In my talk I waxed poetic; or so I thought. “A eclipse reminds us of the immense beauty in the universe that occurs outside of our own petty set of concerns… ” I told them, you don’t need an astronomy degree (or a lecture from me) for an eclipse to pull you into the majesty of a greater universe. You don’t even have to have clear skies to see the odd colors, feel the coolness, hear the silence, enjoy being part of the whole experience. It’s available for everyone, regardless of regional accent or breakfast choices.
But all my words were just so much hot, humid air compared to the event itself.
Monday around noon, I joined a small group gathered at local parishioner’s farm, close to the point of maximum totality. For an hour the air got cooler and a little dimmer. Then, to the west, the fields started darkening like a storm approaching. Suddenly, the sky turned a deep twilight hue. The whole horizon glowed sunset-red. Overhead bright stars and planets appeared. And, amazingly, the sun itself was replaced by a jet-black spot ringed with fire and a crown of light.
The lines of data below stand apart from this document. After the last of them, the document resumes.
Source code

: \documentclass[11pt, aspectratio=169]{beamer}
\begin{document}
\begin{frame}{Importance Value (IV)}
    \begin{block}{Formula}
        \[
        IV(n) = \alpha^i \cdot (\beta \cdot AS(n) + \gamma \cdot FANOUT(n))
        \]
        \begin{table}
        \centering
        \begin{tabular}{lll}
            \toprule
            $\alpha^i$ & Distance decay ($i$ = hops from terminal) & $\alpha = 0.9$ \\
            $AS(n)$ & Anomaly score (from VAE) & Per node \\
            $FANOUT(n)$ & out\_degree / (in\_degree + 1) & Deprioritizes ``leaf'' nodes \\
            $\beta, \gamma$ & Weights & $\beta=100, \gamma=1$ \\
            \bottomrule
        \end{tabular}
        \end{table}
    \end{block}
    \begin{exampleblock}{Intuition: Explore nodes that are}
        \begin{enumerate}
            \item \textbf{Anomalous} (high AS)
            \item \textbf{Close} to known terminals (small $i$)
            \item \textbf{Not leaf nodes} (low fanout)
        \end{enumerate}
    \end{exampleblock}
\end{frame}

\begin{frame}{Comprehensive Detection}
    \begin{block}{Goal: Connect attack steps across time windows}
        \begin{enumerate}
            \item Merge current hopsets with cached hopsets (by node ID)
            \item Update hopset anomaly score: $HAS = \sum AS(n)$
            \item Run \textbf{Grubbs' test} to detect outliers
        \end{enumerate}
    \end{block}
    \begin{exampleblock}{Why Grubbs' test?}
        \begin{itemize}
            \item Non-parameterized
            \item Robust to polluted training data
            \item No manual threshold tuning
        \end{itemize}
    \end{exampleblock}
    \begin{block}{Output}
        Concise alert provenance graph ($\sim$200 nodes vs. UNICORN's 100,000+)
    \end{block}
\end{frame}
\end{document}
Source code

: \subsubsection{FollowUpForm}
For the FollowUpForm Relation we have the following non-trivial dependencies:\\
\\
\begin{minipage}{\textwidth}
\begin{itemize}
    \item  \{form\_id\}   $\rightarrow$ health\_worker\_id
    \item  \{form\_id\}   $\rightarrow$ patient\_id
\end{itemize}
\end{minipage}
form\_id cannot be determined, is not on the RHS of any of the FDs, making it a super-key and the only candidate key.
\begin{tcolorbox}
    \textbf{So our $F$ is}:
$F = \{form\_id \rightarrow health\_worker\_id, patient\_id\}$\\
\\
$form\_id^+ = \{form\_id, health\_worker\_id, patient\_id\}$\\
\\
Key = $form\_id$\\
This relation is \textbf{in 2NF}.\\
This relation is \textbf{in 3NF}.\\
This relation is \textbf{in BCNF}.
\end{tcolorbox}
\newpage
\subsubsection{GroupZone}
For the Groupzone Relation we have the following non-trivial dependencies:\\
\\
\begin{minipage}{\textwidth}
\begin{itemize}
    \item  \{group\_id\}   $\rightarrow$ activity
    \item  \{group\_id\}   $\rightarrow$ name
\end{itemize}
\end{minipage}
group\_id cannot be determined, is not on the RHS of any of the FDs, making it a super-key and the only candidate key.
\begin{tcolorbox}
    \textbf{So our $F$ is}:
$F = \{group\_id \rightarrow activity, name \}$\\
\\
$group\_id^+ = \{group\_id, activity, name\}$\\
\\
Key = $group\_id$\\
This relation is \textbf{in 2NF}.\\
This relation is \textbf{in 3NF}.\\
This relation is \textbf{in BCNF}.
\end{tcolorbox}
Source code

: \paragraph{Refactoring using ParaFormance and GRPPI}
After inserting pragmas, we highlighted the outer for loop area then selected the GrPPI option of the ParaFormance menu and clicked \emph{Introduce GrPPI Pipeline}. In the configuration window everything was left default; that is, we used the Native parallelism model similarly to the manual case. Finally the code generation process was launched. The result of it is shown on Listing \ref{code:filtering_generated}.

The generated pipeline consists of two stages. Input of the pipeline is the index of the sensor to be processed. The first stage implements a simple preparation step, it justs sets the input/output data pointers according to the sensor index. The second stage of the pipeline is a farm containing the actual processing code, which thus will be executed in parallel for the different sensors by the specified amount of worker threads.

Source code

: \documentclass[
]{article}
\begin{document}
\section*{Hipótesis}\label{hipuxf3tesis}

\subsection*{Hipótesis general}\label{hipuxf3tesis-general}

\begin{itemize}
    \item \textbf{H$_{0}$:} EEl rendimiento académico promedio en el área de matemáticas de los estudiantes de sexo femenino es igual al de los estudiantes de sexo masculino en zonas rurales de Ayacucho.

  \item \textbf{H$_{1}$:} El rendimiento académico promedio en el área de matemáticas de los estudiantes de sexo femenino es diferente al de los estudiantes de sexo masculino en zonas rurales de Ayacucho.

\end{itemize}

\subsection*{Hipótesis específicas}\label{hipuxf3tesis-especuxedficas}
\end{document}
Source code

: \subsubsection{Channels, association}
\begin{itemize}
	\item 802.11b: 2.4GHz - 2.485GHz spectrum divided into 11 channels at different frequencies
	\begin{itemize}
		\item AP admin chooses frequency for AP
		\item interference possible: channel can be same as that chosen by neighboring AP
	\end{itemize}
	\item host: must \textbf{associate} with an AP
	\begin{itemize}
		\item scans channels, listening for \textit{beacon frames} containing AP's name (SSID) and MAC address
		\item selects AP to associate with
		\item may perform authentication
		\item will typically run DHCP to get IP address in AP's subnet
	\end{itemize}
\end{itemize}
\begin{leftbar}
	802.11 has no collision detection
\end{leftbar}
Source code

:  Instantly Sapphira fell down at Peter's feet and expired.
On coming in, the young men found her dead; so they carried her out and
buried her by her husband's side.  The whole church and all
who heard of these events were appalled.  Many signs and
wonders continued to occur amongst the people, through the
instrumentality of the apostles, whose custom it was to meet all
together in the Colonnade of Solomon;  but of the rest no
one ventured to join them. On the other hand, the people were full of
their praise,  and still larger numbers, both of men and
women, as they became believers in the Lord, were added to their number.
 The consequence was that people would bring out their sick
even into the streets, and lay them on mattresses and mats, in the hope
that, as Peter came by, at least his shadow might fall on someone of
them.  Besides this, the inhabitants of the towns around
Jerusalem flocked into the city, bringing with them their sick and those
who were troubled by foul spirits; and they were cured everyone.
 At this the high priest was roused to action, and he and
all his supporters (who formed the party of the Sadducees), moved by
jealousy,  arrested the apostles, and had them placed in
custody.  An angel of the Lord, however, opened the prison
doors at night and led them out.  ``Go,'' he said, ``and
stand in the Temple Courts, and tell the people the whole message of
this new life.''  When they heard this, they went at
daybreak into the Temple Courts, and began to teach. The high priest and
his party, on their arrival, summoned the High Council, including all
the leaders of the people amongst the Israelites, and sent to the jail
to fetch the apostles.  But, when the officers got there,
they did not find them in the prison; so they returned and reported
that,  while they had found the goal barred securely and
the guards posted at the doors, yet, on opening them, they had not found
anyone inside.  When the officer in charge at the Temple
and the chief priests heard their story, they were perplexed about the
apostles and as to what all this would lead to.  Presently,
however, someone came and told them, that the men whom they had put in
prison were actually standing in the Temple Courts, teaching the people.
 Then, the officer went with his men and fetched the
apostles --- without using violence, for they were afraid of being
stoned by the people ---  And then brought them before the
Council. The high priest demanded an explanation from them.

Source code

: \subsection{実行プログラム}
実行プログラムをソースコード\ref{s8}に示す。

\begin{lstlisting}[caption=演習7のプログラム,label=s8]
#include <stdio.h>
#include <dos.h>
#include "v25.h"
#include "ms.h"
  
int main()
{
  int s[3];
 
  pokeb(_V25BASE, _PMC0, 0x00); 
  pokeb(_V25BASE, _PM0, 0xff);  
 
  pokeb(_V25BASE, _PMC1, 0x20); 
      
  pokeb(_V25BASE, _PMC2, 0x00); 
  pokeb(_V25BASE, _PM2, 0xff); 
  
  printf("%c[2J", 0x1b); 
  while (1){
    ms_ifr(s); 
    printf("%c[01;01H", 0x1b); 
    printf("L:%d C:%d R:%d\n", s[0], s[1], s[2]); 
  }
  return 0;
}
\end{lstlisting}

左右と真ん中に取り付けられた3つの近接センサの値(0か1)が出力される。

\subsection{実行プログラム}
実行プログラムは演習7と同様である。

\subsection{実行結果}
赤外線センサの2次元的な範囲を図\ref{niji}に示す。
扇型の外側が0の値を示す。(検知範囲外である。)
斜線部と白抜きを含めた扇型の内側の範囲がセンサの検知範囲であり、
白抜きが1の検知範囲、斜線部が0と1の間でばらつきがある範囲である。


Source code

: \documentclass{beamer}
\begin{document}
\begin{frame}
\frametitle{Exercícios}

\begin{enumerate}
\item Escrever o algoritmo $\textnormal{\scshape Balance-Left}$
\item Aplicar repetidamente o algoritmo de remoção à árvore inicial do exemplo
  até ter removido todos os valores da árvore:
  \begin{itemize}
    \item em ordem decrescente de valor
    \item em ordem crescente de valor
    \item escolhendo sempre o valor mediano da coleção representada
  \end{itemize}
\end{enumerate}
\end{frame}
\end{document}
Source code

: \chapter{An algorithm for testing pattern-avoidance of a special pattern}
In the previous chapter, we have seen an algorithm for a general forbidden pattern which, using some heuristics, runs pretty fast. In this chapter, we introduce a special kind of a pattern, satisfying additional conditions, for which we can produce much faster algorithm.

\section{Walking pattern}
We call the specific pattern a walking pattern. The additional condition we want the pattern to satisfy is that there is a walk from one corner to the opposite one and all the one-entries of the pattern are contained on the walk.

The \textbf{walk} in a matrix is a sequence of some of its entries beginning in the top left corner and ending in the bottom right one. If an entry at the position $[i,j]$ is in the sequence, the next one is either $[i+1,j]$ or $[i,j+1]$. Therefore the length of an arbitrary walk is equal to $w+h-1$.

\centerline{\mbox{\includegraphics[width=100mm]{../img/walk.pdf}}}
It was exactly like every eclipse photograph; and yet completely unexpected. Wide view pictures of the darkened countryside can’t capture the immediacy of the blotted sun. Close-up photos of the eclipsed sun lose the sense of a whole world, horizon to horizon, caught in a special aura. Using words to describe the experience of a total eclipse is like trying to capture God’s presence in prayer with a powerpoint.
God created a universe so rational that we can predict to the second when and where a total eclipse will occur… and so beautiful that everyone who experiences it is transported.
We shouted with joy.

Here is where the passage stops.